- **TASK STATEMENT**:
From the entries below, count the lines holding the word "signal" and give nothing but the number.
━━━━━ RECORDS
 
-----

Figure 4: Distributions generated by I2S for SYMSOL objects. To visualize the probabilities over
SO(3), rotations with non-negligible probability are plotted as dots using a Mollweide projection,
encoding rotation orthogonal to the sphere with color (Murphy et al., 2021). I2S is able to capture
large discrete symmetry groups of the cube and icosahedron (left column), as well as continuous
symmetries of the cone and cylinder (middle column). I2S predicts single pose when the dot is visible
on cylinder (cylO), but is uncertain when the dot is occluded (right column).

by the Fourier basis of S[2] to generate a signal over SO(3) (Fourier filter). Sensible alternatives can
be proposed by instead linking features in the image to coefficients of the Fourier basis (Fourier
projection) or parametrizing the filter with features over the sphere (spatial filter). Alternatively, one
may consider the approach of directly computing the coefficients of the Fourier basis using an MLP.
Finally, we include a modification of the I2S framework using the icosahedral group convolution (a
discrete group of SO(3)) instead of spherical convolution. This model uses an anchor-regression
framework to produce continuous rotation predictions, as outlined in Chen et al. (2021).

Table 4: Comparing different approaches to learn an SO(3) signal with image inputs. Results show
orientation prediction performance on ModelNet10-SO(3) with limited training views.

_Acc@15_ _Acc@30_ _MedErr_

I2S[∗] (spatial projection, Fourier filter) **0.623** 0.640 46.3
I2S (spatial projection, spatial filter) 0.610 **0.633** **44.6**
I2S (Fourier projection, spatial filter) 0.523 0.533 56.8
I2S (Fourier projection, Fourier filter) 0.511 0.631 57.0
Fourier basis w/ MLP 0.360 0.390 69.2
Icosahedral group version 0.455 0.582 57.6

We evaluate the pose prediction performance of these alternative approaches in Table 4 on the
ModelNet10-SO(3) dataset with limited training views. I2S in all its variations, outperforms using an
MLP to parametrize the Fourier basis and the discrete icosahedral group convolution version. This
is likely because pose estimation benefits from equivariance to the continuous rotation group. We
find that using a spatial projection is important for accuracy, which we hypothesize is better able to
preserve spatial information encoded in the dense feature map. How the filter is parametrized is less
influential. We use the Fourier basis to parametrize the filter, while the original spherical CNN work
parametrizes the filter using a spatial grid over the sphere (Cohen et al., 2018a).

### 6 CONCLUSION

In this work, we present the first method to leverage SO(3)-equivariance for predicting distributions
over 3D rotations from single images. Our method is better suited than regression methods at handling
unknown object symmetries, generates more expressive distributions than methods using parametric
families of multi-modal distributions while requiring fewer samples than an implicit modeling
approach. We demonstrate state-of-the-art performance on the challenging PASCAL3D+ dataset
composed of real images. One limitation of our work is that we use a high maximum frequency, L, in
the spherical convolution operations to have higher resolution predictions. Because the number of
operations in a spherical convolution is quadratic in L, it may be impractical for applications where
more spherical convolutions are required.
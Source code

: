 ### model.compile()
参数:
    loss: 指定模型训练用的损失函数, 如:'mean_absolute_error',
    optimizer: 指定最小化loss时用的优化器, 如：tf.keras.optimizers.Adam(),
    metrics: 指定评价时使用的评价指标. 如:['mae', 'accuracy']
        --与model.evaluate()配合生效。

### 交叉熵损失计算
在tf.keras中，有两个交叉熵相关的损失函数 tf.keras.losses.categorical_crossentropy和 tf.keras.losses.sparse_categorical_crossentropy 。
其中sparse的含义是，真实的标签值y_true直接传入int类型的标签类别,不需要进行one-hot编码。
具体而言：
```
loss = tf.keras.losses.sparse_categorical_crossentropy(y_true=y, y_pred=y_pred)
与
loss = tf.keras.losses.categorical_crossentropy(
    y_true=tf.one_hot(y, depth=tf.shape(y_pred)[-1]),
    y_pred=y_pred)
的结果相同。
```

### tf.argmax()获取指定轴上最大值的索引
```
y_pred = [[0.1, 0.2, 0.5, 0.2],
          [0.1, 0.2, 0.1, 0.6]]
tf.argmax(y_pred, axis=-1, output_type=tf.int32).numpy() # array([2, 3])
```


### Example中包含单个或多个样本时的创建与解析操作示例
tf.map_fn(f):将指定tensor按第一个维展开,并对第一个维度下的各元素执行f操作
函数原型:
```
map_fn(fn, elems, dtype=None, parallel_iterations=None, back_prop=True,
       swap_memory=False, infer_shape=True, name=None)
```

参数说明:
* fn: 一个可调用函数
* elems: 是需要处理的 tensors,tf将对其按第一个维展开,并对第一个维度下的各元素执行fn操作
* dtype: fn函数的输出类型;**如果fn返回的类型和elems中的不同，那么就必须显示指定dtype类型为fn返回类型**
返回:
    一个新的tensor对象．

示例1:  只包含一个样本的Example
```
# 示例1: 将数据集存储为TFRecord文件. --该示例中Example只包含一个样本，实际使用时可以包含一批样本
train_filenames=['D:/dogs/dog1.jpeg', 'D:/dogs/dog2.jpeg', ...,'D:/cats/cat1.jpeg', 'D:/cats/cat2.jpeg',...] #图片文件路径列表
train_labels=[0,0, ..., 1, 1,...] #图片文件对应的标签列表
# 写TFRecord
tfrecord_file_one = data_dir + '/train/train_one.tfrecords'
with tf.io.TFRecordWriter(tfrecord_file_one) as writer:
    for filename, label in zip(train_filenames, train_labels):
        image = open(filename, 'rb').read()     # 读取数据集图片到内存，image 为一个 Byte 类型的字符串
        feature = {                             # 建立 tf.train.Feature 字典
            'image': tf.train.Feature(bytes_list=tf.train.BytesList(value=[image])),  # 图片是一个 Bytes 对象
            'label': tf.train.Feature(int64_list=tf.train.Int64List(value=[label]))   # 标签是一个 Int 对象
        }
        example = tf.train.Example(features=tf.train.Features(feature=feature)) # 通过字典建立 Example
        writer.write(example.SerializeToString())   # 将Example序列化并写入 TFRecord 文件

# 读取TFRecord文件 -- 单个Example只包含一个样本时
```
━━━━━━━━━━
- **WRITTEN SOLUTION**:
2